During the past three years, Ontic’s topline revenue for electronics and avionics products has climbed to more than 30 percent from 3 percent. “We see that continuing to grow as there’s more electronic product on legacy aircraft,” he said. Hall expects the electronics segment to grow to 50 percent of revenue. “I see us continuing to expand in our core areas, which are electromechanical, expand our electronics content further and then increasing the pace of growth beyond that which we’ve seen previously.”
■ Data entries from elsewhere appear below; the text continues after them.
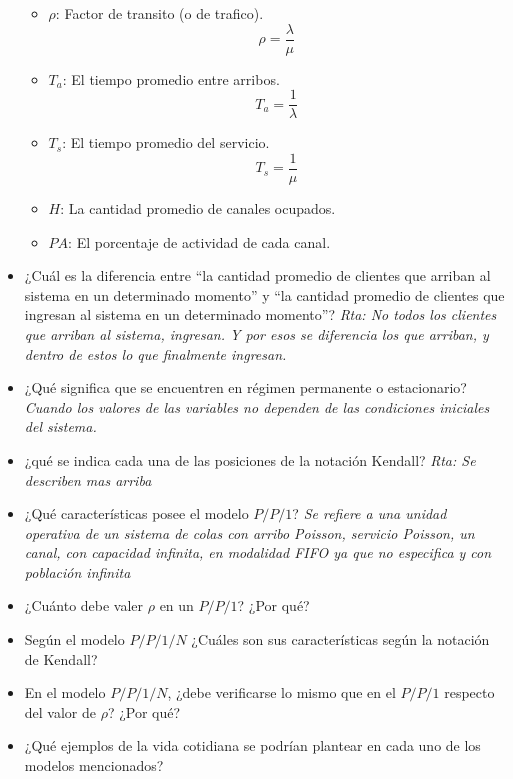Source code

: \documentclass{article}
\begin{document}
\begin{itemize}
\begin{itemize}
            \item \(\rho\): Factor de transito (o de trafico).
                \begin{equation}
                    \rho = \frac{\lambda}{\mu}
                \end{equation}
            \item \(T_a\): El tiempo promedio entre arribos.
                \begin{equation}
                    T_a = \frac{1}{\lambda}
                \end{equation}
            \item \(T_s\): El tiempo promedio del servicio.
                \begin{equation}
                    T_s = \frac{1}{\mu}
                \end{equation}
            \item \(H\): La cantidad promedio de canales ocupados.
            \item \(PA\): El porcentaje de actividad de cada canal.
        \end{itemize}
    \item ¿Cuál es la diferencia entre “la cantidad promedio de clientes que arriban al sistema en un determinado momento” y “la cantidad promedio de clientes que ingresan al sistema en un determinado momento”?
        \newline\textit{Rta: No todos los clientes que arriban al sistema, ingresan. Y por esos se diferencia los que arriban, y dentro de estos lo que finalmente ingresan.}
    \item ¿Qué significa que se encuentren en régimen permanente o estacionario?
        \newline\textit{Cuando los valores de las variables no dependen de las condiciones iniciales del sistema.}       
    \item ¿qué se indica cada una de las posiciones de la notación Kendall?
        \newline\textit{Rta: Se describen mas arriba}
    \item ¿Qué características posee el modelo \(P/P/1\)?
        \newline\textit{Se refiere a una unidad operativa de un sistema de colas con arribo Poisson, servicio Poisson, un canal, con capacidad infinita, en modalidad FIFO ya que no especifica y con población infinita}
    \item ¿Cuánto debe valer \(\rho\) en un \(P/P/1\)? ¿Por qué?
        
    \item Según el modelo \(P/P/1/N\) ¿Cuáles son sus características según la notación de Kendall?
    \item En el modelo \(P/P/1/N\), ¿debe verificarse lo mismo que en el \(P/P/1\) respecto del valor de \(\rho\)? ¿Por qué?
    \item ¿Qué ejemplos de la vida cotidiana se podrían plantear en cada uno de los modelos mencionados?
\end{itemize}
\end{document}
To facilitate that growth, a number of factors are coming together, Hall explained. “We’re probably looking at the healthiest licensing and acquisition pipeline that we’ve seen in the last two to three years. In the last 18 months we’ve got a much wider management and talent pool so that we can adopt multiple licenses at the same time, particularly in the UK [where] we’ve brought up a new facility with a strong management team who are hungry for the next product line to be adopted.”
At Chatsworth and Cheltenham, there is plenty of room for expansion into new product lines as well as space to build new facilities. “If the right deal comes along,” Hall said, “then we have no compunction about adding a fifth site.”
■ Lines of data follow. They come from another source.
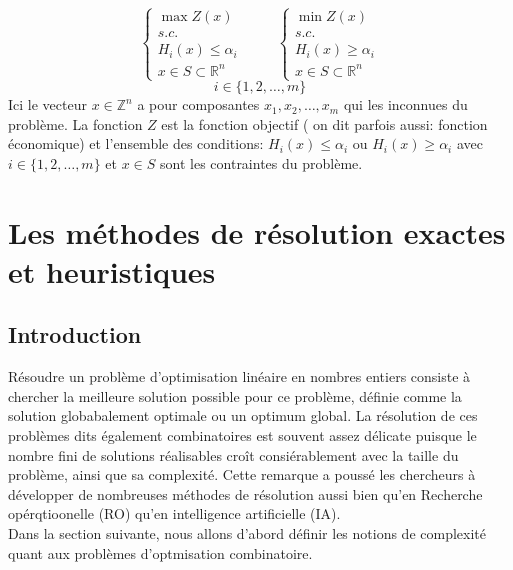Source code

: \documentclass[a4paper,11pt,oneside]{report}
\theoremstyle{plain}
\newcommand{\0}{/ \! \! \! 0}
\theoremstyle{plain}
\begin{document}
 $$
    \left\{ 
        \begin{array}{c}
         \max  Z(x) \\
         s.c.\\
         H_i(x) \leq \alpha_i   \\
         x \in S \subset \mathbb{R}^n
        \end{array}
     \right.
     \hspace{1cm}
    \left\{ 
        \begin{array}{c}
         \min  Z(x) \\
         s.c.\\
         H_i(x) \geq \alpha_i  \\
         x \in S \subset \mathbb{R}^n
        \end{array}
     \right.  
 $$
 $$ i \in \{ 1, 2 , \hdots, m\}$$
Ici le vecteur $x\in \mathbb{Z}^n $ a pour composantes $x_1, x_2, \hdots, x_m$ qui les inconnues du probl\`eme.
La fonction $Z$ est la fonction objectif ( on dit parfois aussi: fonction \'economique) et l'ensemble des conditions: $H_i(x) \leq \alpha_i $ ou 
$H_i(x) \geq \alpha_i $ avec $i\in \{1,2,\hdots,m\}$ et $x \in S$ sont les contraintes du probl\`eme. 
\chapter{Les m\'ethodes de r\'esolution exactes et heuristiques}
\section{Introduction}
R\'esoudre un probl\`eme d'optimisation lin\'eaire en nombres entiers consiste \`a chercher la meilleure solution possible pour ce probl\`eme, 
d\'efinie comme la solution globabalement optimale ou un optimum global. La r\'esolution de ces probl\`emes dits \'egalement combinatoires est
souvent assez d\'elicate puisque le nombre fini de solutions r\'ealisables cro\^it consi\'erablement avec la taille du probl\`eme, ainsi que sa 
complexit\'e. Cette remarque a pouss\'e les chercheurs \`a d\'evelopper de nombreuses m\'ethodes de r\'esolution aussi bien qu'en Recherche op\'erqtioonelle
(RO) qu'en intelligence artificielle (IA).\\
Dans la section suivante, nous allons d'abord d\'efinir les notions de complexit\'e quant aux probl\`emes d'optmisation combinatoire.
\end{document}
Ontic’s activities cover the commercial airline, military and business/general aviation markets. “We have a core of probably 20 OEMs that we deal with frequently,” he said. Many of these have an umbrella or blanket license agreement with Ontic, and it’s easy to add new products that the OEM no longer wishes to manufacture. “They identify noncore products,” he explained, “we discuss [them] and agree to value, and then those products move onto the negotiated umbrella license agreement. That [helps] in terms of liberating resources, which they’re desperate to pull from this legacy product, which is noncore to them and somewhat of a distraction. So that’s a perfect scenario.”
In other cases, OEMs might ask Ontic to review noncore products. “It may not be to ask us to outright license [the product],” Hall said, “but to ask our opinion on how should they deal with a set of products or a production line. The answer may not always be to license to Ontic. We’ve been doing since 1974, and we have become for a number of OEMs a trusted partner, someone to bounce ideas off as well as to do continued business with. And that’s what we’re seeking to expand with a number of other OEMs.”
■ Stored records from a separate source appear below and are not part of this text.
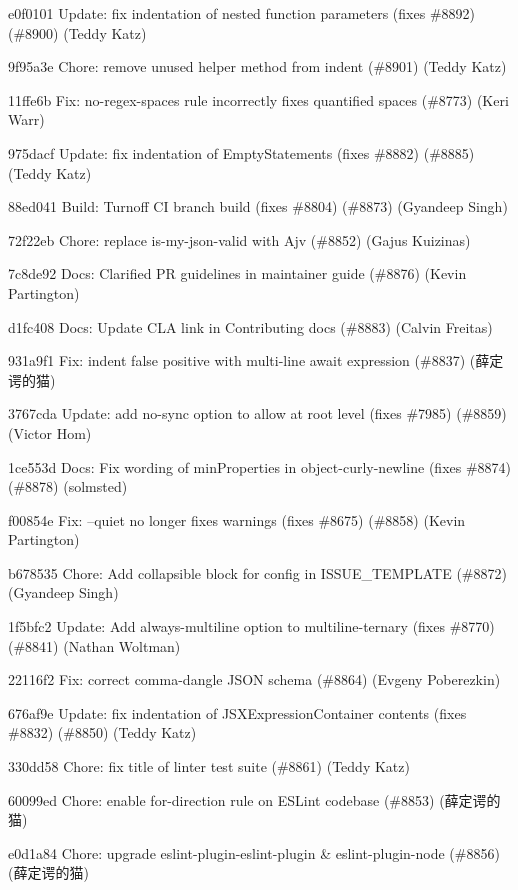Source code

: \begin{DoxyItemize}
\item e0f0101 Update\+: fix indentation of nested function parameters (fixes \#8892) (\#8900) (Teddy Katz)
\item 9f95a3e Chore\+: remove unused helper method from {\ttfamily indent} (\#8901) (Teddy Katz)
\item 11ffe6b Fix\+: no-\/regex-\/spaces rule incorrectly fixes quantified spaces (\#8773) (Keri Warr)
\item 975dacf Update\+: fix indentation of Empty\+Statements (fixes \#8882) (\#8885) (Teddy Katz)
\item 88ed041 Build\+: Turnoff CI branch build (fixes \#8804) (\#8873) (Gyandeep Singh)
\item 72f22eb Chore\+: replace is-\/my-\/json-\/valid with Ajv (\#8852) (Gajus Kuizinas)
\item 7c8de92 Docs\+: Clarified PR guidelines in maintainer guide (\#8876) (Kevin Partington)
\item d1fc408 Docs\+: Update C\+LA link in Contributing docs (\#8883) (Calvin Freitas)
\item 931a9f1 Fix\+: indent false positive with multi-\/line await expression (\#8837) (薛定谔的猫)
\item 3767cda Update\+: add no-\/sync option to allow at root level (fixes \#7985) (\#8859) (Victor Hom)
\item 1ce553d Docs\+: Fix wording of min\+Properties in object-\/curly-\/newline (fixes \#8874) (\#8878) (solmsted)
\item f00854e Fix\+: --quiet no longer fixes warnings (fixes \#8675) (\#8858) (Kevin Partington)
\item b678535 Chore\+: Add collapsible block for config in I\+S\+S\+U\+E\+\_\+\+T\+E\+M\+P\+L\+A\+TE (\#8872) (Gyandeep Singh)
\item 1f5bfc2 Update\+: Add always-\/multiline option to multiline-\/ternary (fixes \#8770) (\#8841) (Nathan Woltman)
\item 22116f2 Fix\+: correct comma-\/dangle J\+S\+ON schema (\#8864) (Evgeny Poberezkin)
\item 676af9e Update\+: fix indentation of J\+S\+X\+Expression\+Container contents (fixes \#8832) (\#8850) (Teddy Katz)
\item 330dd58 Chore\+: fix title of linter test suite (\#8861) (Teddy Katz)
\item 60099ed Chore\+: enable for-\/direction rule on E\+S\+Lint codebase (\#8853) (薛定谔的猫)
\item e0d1a84 Chore\+: upgrade eslint-\/plugin-\/eslint-\/plugin \& eslint-\/plugin-\/node (\#8856) (薛定谔的猫)

\end{DoxyItemize}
In commercial aviation, Hall said, “We pay close attention to fleet dynamics and [look at] fleet retirements and fleet usage.” The fleets of Boeing 747-400s, 767s, 757s and 737 Classics are declining, “but they’ve got such a large installed base, that there is still a vast aftermarket out there.
“The military is difficult and complex in a number of ways,” he said, but because of tight budgets, many countries are trying to keep aircraft flying longer. “They’re looking for support strategies for those aircraft, when three or four years ago it was highly likely that they would have been retired.” Hall expects the AV-8B Harrier to fly until 2030, and the there is no telling when the long-lived B-52 will be retired. “There are several other platforms behind that,” he said, “and the majority of these we have content on.” This includes elements of the fuel gauging system on the BAE Hawk and the Eurofighter Typhoon.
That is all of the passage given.